About this task
For each line below that includes the word "conductivity", make a copy.

Task input
-------------------------

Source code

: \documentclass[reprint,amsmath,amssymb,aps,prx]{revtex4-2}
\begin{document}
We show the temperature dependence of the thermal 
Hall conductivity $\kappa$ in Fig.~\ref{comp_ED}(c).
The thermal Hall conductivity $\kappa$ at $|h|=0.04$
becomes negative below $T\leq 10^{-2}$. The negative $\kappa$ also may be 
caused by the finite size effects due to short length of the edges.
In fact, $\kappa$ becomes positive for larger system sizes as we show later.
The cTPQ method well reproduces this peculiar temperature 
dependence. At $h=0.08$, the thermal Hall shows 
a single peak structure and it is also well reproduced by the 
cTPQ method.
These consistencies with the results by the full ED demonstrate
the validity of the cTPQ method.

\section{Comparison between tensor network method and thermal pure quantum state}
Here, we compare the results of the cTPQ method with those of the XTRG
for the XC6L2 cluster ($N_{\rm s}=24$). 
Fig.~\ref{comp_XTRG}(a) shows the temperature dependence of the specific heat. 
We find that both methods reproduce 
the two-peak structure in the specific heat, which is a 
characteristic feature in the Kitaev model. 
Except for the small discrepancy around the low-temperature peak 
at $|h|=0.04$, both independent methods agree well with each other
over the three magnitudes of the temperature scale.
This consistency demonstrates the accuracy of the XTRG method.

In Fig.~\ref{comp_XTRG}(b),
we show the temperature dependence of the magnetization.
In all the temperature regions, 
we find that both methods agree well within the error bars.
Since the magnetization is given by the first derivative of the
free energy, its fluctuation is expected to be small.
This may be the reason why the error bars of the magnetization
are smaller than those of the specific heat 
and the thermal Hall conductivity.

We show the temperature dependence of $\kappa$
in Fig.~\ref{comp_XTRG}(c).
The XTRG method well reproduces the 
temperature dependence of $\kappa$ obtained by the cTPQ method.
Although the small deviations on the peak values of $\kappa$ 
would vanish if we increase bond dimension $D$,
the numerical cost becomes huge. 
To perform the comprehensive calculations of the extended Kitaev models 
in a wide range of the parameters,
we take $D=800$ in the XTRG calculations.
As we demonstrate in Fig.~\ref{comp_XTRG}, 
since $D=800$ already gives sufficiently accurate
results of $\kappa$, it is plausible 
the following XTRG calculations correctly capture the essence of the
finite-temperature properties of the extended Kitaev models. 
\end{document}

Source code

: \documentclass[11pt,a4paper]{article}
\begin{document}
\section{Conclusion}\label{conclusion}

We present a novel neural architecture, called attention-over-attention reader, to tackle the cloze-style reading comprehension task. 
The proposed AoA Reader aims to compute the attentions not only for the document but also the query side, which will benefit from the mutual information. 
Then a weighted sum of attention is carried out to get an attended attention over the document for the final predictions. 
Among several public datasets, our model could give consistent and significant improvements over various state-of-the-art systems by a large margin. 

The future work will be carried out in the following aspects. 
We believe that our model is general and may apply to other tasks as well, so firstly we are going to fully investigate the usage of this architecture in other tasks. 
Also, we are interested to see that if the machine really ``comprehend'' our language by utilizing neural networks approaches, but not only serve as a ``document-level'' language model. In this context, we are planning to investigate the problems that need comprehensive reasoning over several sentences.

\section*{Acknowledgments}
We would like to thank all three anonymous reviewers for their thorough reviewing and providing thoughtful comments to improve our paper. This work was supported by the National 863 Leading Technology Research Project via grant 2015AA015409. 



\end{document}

-------------------------

Exercise output
Hall conductivity $\kappa$ in Fig.~\ref{comp_ED}(c).
The thermal Hall conductivity $\kappa$ at $|h|=0.04$
and the thermal Hall conductivity.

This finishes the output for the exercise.